For the following document set, docset, consisting of three documents that are already tokenized, we can see how the terms are treated differently, although all appear equally often per document:

>>> a, abb, abc = ["a"], ["a", "b", "b"], ["a", "b", "c"]
>>> D = [a, abb, abc]
>>> print(tfidf("a", a, D))
>>> print(tfidf("b", abb, D))
>>> print(tfidf("a", abc, D))
>>> print(tfidf("b", abc, D))
>>> print(tfidf("c", abc, D))

We see that a carries no meaning for any document since it is contained everywhere. b is more important for the document abb than for abc as it occurs there twice.

In reality, there are more corner cases to handle than the above example does. Thanks to Scikit, we don't have to think of them, as they are already nicely packaged in TfidfVectorizer, which is inherited from CountVectorizer. Sure enough, we don't want to miss our stemmer:

>>> from sklearn.feature_extraction.text import TfidfVectorizer
>>> class StemmedTfidfVectorizer(TfidfVectorizer):
...     def build_analyzer(self):
...         analyzer = super(TfidfVectorizer,
...         return lambda doc: (
                english_stemmer.stem(w) for w in analyzer(doc))
>>> vectorizer = StemmedTfidfVectorizer(min_df=1,
                    stop_words='english', charset_error='ignore')

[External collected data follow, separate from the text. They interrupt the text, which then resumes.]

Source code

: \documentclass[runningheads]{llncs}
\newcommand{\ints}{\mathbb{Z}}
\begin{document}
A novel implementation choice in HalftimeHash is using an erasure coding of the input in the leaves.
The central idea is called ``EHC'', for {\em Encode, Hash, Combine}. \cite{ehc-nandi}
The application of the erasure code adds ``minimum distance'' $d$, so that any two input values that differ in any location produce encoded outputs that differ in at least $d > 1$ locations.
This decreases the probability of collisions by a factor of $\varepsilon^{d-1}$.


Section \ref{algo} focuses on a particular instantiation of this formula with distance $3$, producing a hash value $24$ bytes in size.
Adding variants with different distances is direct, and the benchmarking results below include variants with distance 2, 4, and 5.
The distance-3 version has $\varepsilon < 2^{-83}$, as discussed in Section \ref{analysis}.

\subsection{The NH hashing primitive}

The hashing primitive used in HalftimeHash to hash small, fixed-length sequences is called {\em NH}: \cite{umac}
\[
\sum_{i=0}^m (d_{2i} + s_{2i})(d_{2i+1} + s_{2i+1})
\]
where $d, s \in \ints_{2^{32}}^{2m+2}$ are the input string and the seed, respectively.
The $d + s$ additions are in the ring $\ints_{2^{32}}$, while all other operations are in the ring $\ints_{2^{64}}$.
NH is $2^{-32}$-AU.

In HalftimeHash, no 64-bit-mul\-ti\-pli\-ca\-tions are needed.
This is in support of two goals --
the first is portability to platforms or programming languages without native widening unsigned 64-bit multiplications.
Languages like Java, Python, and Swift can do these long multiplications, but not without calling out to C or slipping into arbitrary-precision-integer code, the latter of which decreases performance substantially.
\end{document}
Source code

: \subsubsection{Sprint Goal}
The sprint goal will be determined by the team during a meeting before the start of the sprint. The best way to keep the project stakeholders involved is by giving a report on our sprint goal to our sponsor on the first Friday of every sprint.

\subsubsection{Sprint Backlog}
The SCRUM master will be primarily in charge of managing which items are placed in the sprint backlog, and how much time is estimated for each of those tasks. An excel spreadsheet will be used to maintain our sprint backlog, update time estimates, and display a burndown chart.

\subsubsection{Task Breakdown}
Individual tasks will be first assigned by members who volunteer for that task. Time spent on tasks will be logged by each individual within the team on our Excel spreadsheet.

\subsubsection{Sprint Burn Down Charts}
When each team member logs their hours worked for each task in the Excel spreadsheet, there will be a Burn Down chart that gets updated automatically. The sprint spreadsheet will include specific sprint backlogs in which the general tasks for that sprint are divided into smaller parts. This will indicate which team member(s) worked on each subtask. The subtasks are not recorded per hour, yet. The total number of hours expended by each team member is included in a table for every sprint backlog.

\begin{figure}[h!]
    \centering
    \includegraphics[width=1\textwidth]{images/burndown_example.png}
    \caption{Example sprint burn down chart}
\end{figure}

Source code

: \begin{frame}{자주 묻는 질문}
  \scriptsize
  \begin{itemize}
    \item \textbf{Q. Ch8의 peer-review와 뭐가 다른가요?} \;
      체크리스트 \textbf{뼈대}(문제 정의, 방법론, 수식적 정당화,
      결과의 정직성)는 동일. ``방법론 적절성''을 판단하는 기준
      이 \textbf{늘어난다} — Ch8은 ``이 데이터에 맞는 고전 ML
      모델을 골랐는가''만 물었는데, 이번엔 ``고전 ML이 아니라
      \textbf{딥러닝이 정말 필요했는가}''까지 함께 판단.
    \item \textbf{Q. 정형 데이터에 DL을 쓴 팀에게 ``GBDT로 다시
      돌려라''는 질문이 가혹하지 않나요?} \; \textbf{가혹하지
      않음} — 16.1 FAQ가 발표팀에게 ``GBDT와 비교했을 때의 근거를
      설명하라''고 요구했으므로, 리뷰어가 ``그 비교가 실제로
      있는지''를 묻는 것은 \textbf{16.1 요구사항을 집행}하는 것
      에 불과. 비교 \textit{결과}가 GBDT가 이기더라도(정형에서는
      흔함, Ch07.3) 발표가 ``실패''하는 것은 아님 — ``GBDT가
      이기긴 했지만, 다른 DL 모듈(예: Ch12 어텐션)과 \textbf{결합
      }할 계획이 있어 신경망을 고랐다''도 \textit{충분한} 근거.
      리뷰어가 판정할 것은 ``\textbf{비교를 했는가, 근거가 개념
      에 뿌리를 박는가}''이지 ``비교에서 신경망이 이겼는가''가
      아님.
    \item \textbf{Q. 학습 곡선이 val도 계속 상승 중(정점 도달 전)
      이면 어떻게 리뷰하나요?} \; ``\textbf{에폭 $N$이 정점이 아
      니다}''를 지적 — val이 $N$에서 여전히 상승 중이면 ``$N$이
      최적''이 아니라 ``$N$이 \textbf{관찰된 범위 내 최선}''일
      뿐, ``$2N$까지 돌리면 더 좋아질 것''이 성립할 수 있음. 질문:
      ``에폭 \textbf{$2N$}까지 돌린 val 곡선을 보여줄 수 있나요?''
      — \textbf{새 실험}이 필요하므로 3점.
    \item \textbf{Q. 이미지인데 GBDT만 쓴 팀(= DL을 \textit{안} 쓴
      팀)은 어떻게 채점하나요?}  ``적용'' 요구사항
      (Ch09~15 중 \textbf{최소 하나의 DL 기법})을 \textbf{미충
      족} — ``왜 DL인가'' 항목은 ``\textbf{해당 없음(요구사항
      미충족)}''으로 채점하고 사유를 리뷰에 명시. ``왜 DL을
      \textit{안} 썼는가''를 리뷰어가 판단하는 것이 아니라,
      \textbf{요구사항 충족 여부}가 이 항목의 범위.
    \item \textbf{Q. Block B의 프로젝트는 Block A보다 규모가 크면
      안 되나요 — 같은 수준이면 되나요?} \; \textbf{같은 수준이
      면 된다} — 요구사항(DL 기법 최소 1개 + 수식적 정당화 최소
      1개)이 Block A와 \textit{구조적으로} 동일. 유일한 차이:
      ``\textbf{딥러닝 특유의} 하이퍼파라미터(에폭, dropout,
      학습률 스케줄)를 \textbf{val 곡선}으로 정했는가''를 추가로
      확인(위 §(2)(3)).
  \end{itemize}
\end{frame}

The resulting document vectors will not contain counts any more. Instead, they will contain the individual TF-IDF values per term.

Our achievements and goals

Our current text preprocessing phase includes the following steps:

  1. Tokenizing the text.
  2. Throwing away words that occur way too often to be of any help in detecting relevant posts.
  3. Throwing away words that occur so seldom that there is only a small chance that they occur in future posts.
  4. Counting the remaining words.
  5. Calculating TF-IDF values from the counts, considering the whole text corpus.

Again we can congratulate ourselves. With this process, we are able to convert a bunch of noisy text into a concise representation of feature values.

But, as simple and as powerful as the bag-of-words approach with its extensions is, it has some drawbacks that we should be aware of. They are as follows:

  • It does not cover word relations. With the previous vectorization approach, the text "Car hits wall" and "Wall hits car" will both have the same feature vector.
  • It does not capture negations correctly. For instance, the text "I will eat ice cream" and "I will not eat ice cream" will look very similar by means of their feature vectors, although they contain quite the opposite meaning. This problem, however, can be easily changed by not only counting individual words, also called unigrams, but also considering bigrams (pairs of words) or trigrams (three words in a row).
  • It totally fails with misspelled words. Although it is clear to the readers that "database" and "databas" convey the same meaning, our approach will treat them as totally different words.

For brevity's sake, let us nevertheless stick with the current approach, which we can now use to efficiently build clusters from.